Sono dati aggiornati al 31 dicembre dello scorso anno e certo da allora le cose non sono migliorate. Nel 2007 l'Istat ha condotto una ricerca su cosa pensassero della propria situazione patrimoniale e delle proprie prospettive economiche, i 23 milioni e 421mila famiglie italiane. Le risposte sono state suddivise per regione e per aree geografiche. Il 12,5% delle famiglie del Mezzogiorno ha risposto di giudicare molto peggiorata la propria condizione economica, il 31,8% delle famiglie la considera un po' peggiorata e il 49,6% invariata rispetto all'anno precedente.
L'Istat ha posto anche un altra domanda: «Come ritenete le vostre risorse economiche?». La risposta «insufficienti» è stata scelta dall'8,7% delle famiglie del Sud, dal 4,7% delle famiglie del Centro e dal 3,9% delle famiglie del Nord che, come ci spiega lo studio della Cgia di Mestre sono però anche più indebitate.
Una contraddizione? «Le città più indebitate - dice Giuseppe Bortolussi, segretario della Cgia di Mestre - sono quelle che registrano anche i livelli di reddito più elevati. Non è da escludere che che fra queste vi siano anche famiglie appartenenti alle fasce sociali più deboli. Tuttavia appare evidente che la forte esposizione in queste realtà, soprattutto a fronte di significativi investimenti nel settore immobiliare, ci deve preoccupare relativamente».

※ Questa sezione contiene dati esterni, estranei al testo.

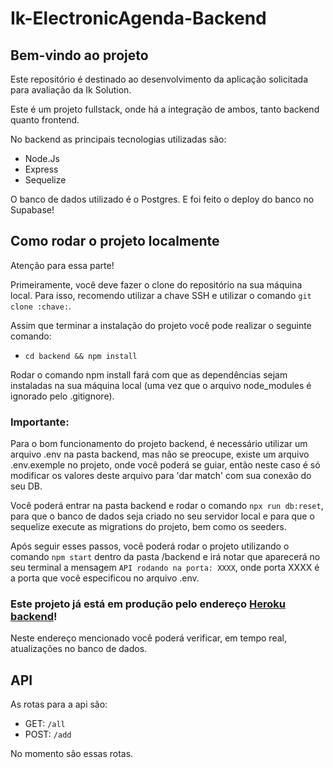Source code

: # Ik-ElectronicAgenda-Backend

## Bem-vindo ao projeto

Este repositório é destinado ao desenvolvimento da aplicação solicitada para avaliação da Ik Solution.

Este é um projeto fullstack, onde há a integração de ambos, tanto backend quanto frontend.

No backend as principais tecnologias utilizadas são:
 - Node.Js
 - Express
 - Sequelize

O banco de dados utilizado é o Postgres. E foi feito o deploy do banco no Supabase!

## Como rodar o projeto localmente

Atenção para essa parte!

Primeiramente, você deve fazer o clone do repositório na sua máquina local. Para isso, recomendo utilizar a chave SSH e utilizar o comando `git clone :chave:`.

Assim que terminar a instalação do projeto você pode realizar o seguinte comando:

 - `cd backend && npm install`

Rodar o comando npm install fará com que as dependências sejam instaladas na sua máquina local (uma vez que o arquivo node_modules é ignorado pelo .gitignore).

### Importante:

Para o bom funcionamento do projeto backend, é necessário utilizar um arquivo .env na pasta backend, mas não se preocupe, existe um arquivo .env.exemple no projeto, onde você poderá se guiar, então neste caso é só modificar os valores deste arquivo para 'dar match' com sua conexão do seu DB.

Você poderá entrar na pasta backend e rodar o comando `npx run db:reset`, para que o banco de dados seja criado no seu servidor local e para que o sequelize execute as migrations do projeto, bem como os seeders.

Após seguir esses passos, você poderá rodar o projeto utilizando o comando `npm start` dentro da pasta /backend e irá notar que aparecerá no seu terminal a mensagem `API rodando na porta: XXXX`, onde porta XXXX é a porta que você especificou no arquivo .env.

### Este projeto já está em produção pelo endereço [Heroku backend](https://protected-bastion-57133.herokuapp.com/all)!

Neste endereço mencionado você poderá verificar, em tempo real, atualizações no banco de dados.

## API

As rotas para a api são:

  - GET: `/all`
  - POST: `/add`

No momento são essas rotas.
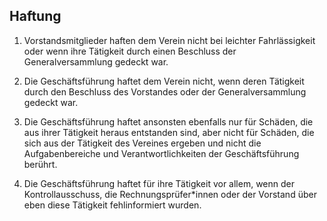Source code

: ## Haftung

1. Vorstandsmitglieder haften dem Verein nicht bei leichter Fahrlässigkeit oder wenn ihre Tätigkeit durch einen Beschluss der Generalversammlung gedeckt war.

2. Die Geschäftsführung haftet dem Verein nicht, wenn deren Tätigkeit durch den Beschluss des Vorstandes oder der Generalversammlung gedeckt war.

3. Die Geschäftsführung haftet ansonsten ebenfalls nur für Schäden, die aus ihrer Tätigkeit heraus entstanden sind, aber nicht für Schäden, die sich aus der Tätigkeit des Vereines ergeben und nicht die Aufgabenbereiche und Verantwortlichkeiten der Geschäftsführung berührt.

4. Die Geschäftsführung haftet für ihre Tätigkeit vor allem, wenn der Kontrollausschuss, die Rechnungsprüfer\*innen oder der Vorstand über eben diese Tätigkeit fehlinformiert wurden.
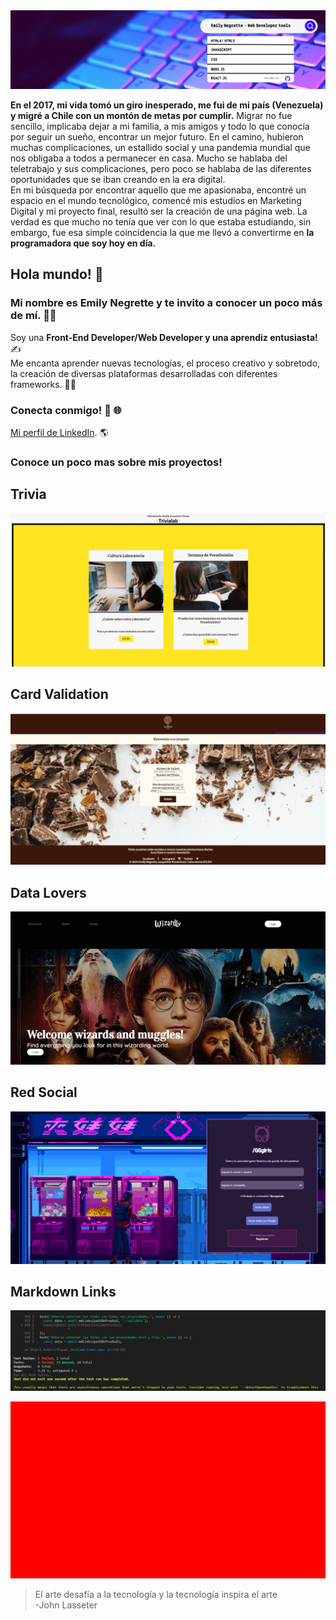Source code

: <img src="Banner.png" alt="banner">

**En el 2017, mi vida tomó un giro inesperado, me fui de mi país (Venezuela) y migré a Chile con un montón de metas por cumplir.** Migrar no fue sencillo, implicaba dejar a mi familia, a mis amigos y todo lo que conocía por seguir un sueño, encontrar un mejor futuro. En el camino, hubieron muchas complicaciones, un estallido social y una pandemia mundial que nos obligaba a todos a permanecer en casa. Mucho se hablaba del teletrabajo y sus complicaciones, pero poco se hablaba de las diferentes oportunidades que se iban creando en la era digital. <br /> En mi búsqueda por encontrar aquello que me apasionaba, encontré un espacio en el mundo tecnológico, comencé mis estudios en Marketing Digital y mi proyecto final, resultó ser la creación de una página web. La verdad es que mucho no tenía que ver con lo que estaba estudiando, sin embargo, fue esa simple coincidencia la que me llevó a convertirme en **la programadora que soy hoy en día.**   

## Hola mundo! 👋  <br />
### Mi nombre es Emily Negrette y te invito a conocer un poco más de mí. 👩‍💻 <br />
Soy una **Front-End Developer/Web Developer y una aprendiz entusiasta!** ✍️ <br />
Me encanta aprender nuevas tecnologías, el proceso creativo y sobretodo, la creación de diversas plataformas desarrolladas con diferentes frameworks. 🤩✨

### Conecta conmigo! :handshake: :globe_with_meridians: 
[Mi perfil de LinkedIn](https://https://www.linkedin.com/in/emily-negrette/). :earth_americas: 

### Conoce un poco mas sobre mis proyectos!
## Trivia
![trivia](trivia.gif)

## Card Validation
![Card](card.gif)

## Data Lovers
![data](data.gif)

## Red Social
![Social-Network](social.gif)

## Markdown Links 
![MD-Links](md.gif)

![gifcito](code-this.gif)
> El arte desafía a la tecnología y la tecnología inspira el arte <br /> -John Lasseter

Quello che invece preoccupa, sottolinea Bortolussi, è la crescita percentuale dell'indebitamento. E qui il dato elaborato dalla Cgia di Mestre rispecchia la sensazione espressa dalle famiglie nel sondaggio Istat. «Nei primi posti - dice ancora il segretario dell'Associazione di artigiani e piccoli imprenditori di Mestre - abbiamo molte città del Sud. Ciò sta a significare che questo aumento è probabilmente legato al perdurare della crisi economica che ha indotto molte famiglie a ricorrere a prestiti per affrontare la difficile situazione».
Così a Napoli l'indebitamento (che vale in cifra assoluta 12mila 160 euro) in cinque anni è cresciuto del 116,36%, che è poco di più di Reggio Emilia (116,1%) e Piacenza (116,09), ma agli antipodi della ricca Bolzano dove è cresciuto del 42,25% (valore 19mila 374 euro per famiglia). Raffrontando i dati delle due classifiche stilate dalla Cgia si scopre che a Vibo Valentia, dove le famiglie devono alle banche meno soldi rispetto a tutti le altre, la crescita dell'indebitamento è del 96,35%, ben superiore alla media nazionale.
E in futuro? La Banca d'Italia rileva che a un anno dall'inizio della crisi sui mutui ci sono segnali di lieve irrigidimento nella concessione dei prestiti da parte delle banche italiane (indice 0,19, fra 1 che indica notevole irrigidimento e -1 che indica invece notevole allentamento). La Bce, nel secondo trimestre di quest'anno ha rilevato, nell'Eurozona, una frenata brusca nel ricorso al credito al consumo: -25% rispetto allo stesso periodo dello scorso anno. In Italia il rapporto Abi/Afo, presentato a luglio, prevede per quest'anno una crescita ridotta dei mutui casa (+4,9% contro il +8,7% del 2007), ma una crescita del 5,9% del credito al consumo (+5,6% nel 2007) che il prossimo anno sarà del +7,1%. Altri debiti.